Strategy What it does When to use
full Train everything (no-op) Large datasets, no forgetting risk
head_only Freeze all, train only the classification head Small datasets, safest option
gradual_unfreeze Freeze all, unfreeze last ~1/3 of layer groups + head Good default for medium datasets
all_but_embeddings Freeze only nn.Embedding layers NLP models where embeddings are well-trained

lr_layer_decay

Float in [0.5, 1.0]. Passed through as config["lr_layer_decay"] for you to implement layer-wise learning rate decay (LLRD) in your training loop.

  • Near 1.0 = uniform LR across all layers
  • Near 0.5 = aggressive decay (early layers learn much slower)

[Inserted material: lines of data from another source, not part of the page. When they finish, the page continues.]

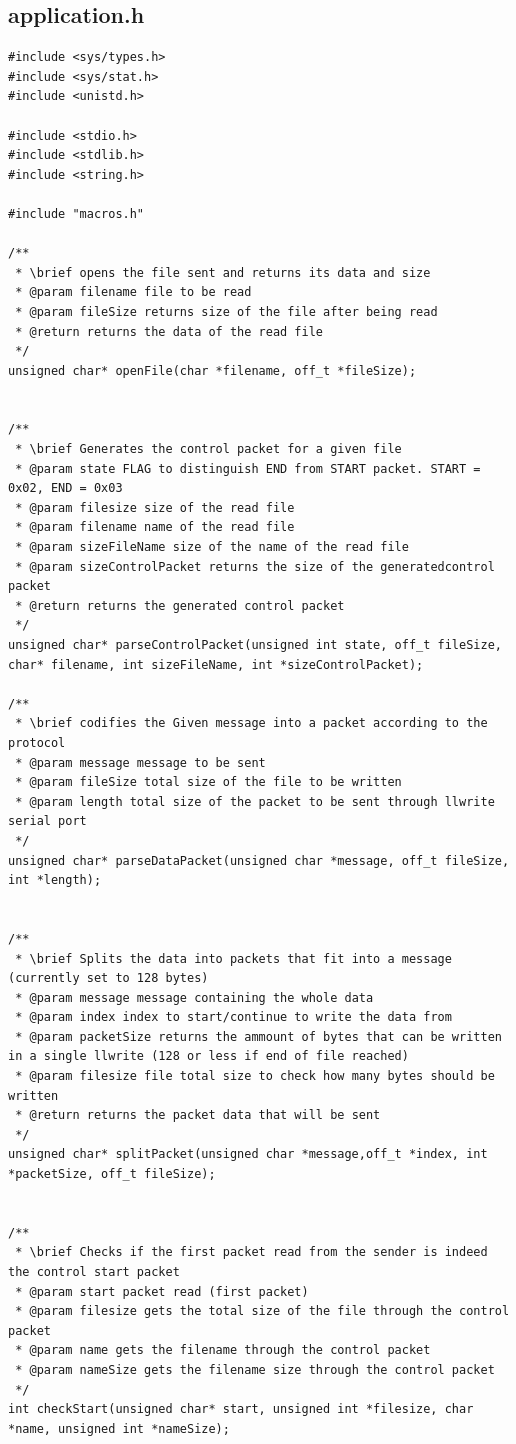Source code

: \documentclass{article}
\begin{document}
\subsection{application.h}

\begin{lstlisting}[style=CStyle]
#include <sys/types.h>
#include <sys/stat.h>
#include <unistd.h>

#include <stdio.h>
#include <stdlib.h>
#include <string.h>

#include "macros.h"

/**
 * \brief opens the file sent and returns its data and size
 * @param filename file to be read
 * @param fileSize returns size of the file after being read
 * @return returns the data of the read file
 */
unsigned char* openFile(char *filename, off_t *fileSize);


/**
 * \brief Generates the control packet for a given file
 * @param state FLAG to distinguish END from START packet. START = 0x02, END = 0x03
 * @param filesize size of the read file
 * @param filename name of the read file
 * @param sizeFileName size of the name of the read file
 * @param sizeControlPacket returns the size of the generatedcontrol packet
 * @return returns the generated control packet
 */
unsigned char* parseControlPacket(unsigned int state, off_t fileSize, char* filename, int sizeFileName, int *sizeControlPacket);

/**
 * \brief codifies the Given message into a packet according to the protocol
 * @param message message to be sent
 * @param fileSize total size of the file to be written
 * @param length total size of the packet to be sent through llwrite serial port
 */
unsigned char* parseDataPacket(unsigned char *message, off_t fileSize, int *length);


/**
 * \brief Splits the data into packets that fit into a message (currently set to 128 bytes)
 * @param message message containing the whole data
 * @param index index to start/continue to write the data from
 * @param packetSize returns the ammount of bytes that can be written in a single llwrite (128 or less if end of file reached)
 * @param filesize file total size to check how many bytes should be written
 * @return returns the packet data that will be sent
 */
unsigned char* splitPacket(unsigned char *message,off_t *index, int *packetSize, off_t fileSize);


/**
 * \brief Checks if the first packet read from the sender is indeed the control start packet
 * @param start packet read (first packet)
 * @param filesize gets the total size of the file through the control packet
 * @param name gets the filename through the control packet
 * @param nameSize gets the filename size through the control packet
 */
int checkStart(unsigned char* start, unsigned int *filesize, char *name, unsigned int *nameSize);



\end{lstlisting}
\end{document}
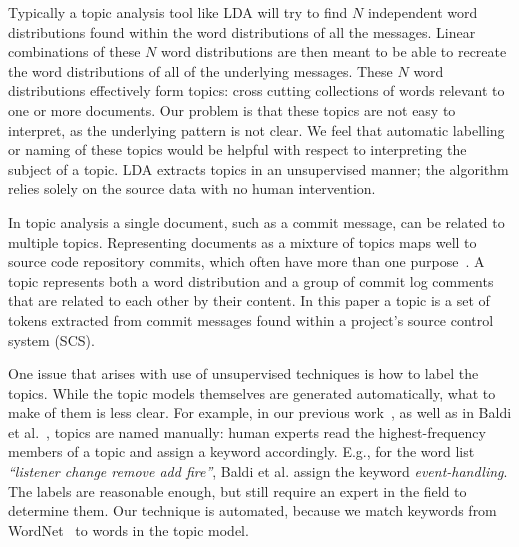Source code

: \documentclass{acm_proc_article-sp}
\begin{document}
Typically a topic analysis tool like LDA will try to find $N$ independent word distributions found within the word distributions of all the messages. Linear combinations of these $N$ word distributions are then meant to be able to recreate the word distributions of all of the underlying messages. These $N$ word distributions effectively form topics: cross cutting collections of words relevant to one or more documents. Our problem is that these topics are not easy to interpret, as the underlying pattern is not clear. We feel that automatic labelling or naming of these topics would be helpful with respect to interpreting the subject of a topic. LDA extracts topics in an unsupervised manner; the algorithm relies solely on the source data with no human intervention.

In topic analysis a single document, such as a commit message, can be related to multiple topics. Representing documents as a mixture of topics maps well to source code repository commits, which often have more than one purpose~\cite{Hindle09ICSM}.  A topic represents both a word distribution and a group of commit log comments that are related to each other by their content.  In this paper a topic is a set of tokens extracted from commit messages found within a project's source control system (SCS).

One issue that arises with use of unsupervised techniques is how to label the topics. While the topic models themselves are generated automatically, what to make of them is less clear. For example, in our previous work~\cite{Hindle09ICSM}, as well as in Baldi et al.~\cite{Baldi2008}, topics are named manually: human experts read the highest-frequency members of a topic and assign a keyword accordingly. E.g., for the word list \emph{``listener change remove add fire''}, Baldi et al. assign the keyword \emph{event-handling}. The labels are reasonable enough, but still require an expert in the field to determine them. Our technique is automated, because we match keywords from WordNet~\cite{Fellbaum1998} to words in the topic model. 
\end{document}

This is a pass-through value — neuropt puts it in config, you apply it:

def train_fn(config):
    m = config["model"]
    decay = config.get("lr_layer_decay", 1.0)
    param_groups = []
    for i, (name, param) in enumerate(m.named_parameters()):
        if param.requires_grad:
            layer_lr = config["lr"] * (decay ** i)
            param_groups.append({"params": [param], "lr": layer_lr})
    optimizer = torch.optim.AdamW(param_groups)
    # ...

l2sp_regularization

Boolean. When True, neuropt snapshots the pretrained weights before training and injects them as config["pretrained_weights"] — a dict of {name: tensor}. Use these to regularize toward pretrained weights instead of zero (L2-SP), which prevents catastrophic forgetting.

def train_fn(config):
    m = config["model"].to("cuda")
    # ... forward pass ...
    loss = task_loss
    if "pretrained_weights" in config:
        l2sp_loss = sum(
            ((p - config["pretrained_weights"][n].to(p.device)) ** 2).sum()
            for n, p in m.named_parameters() if p.requires_grad
        )
        loss = loss + 0.01 * l2sp_loss
    # ...

What the LLM knows

When a pretrained model is detected, the LLM's context includes fine-tuning-specific guidance:

  • head_only is safest for small datasets
  • gradual_unfreeze is a good default for medium datasets
  • full is best with enough data but risks catastrophic forgetting
  • lr_layer_decay near 0.5 means early layers barely update
  • L2-SP prevents forgetting — worth trying if full fine-tuning overfits

This lets the LLM reason about your training curves in the context of fine-tuning: "val loss is rising with full strategy → try head_only or increase L2-SP" rather than generic overfitting advice.

Early results

In a 10-eval benchmark fine-tuning ViT-B/16 on CIFAR-10, neuropt found a config achieving 0.142 val loss / 95.7% accuracy — the LLM quickly converged on last_blocks freeze + AdamW + lr=3e-4. Optuna's best in the same budget was 0.195. The LLM's domain knowledge about freeze strategies gave it an edge that statistical surrogates can't match.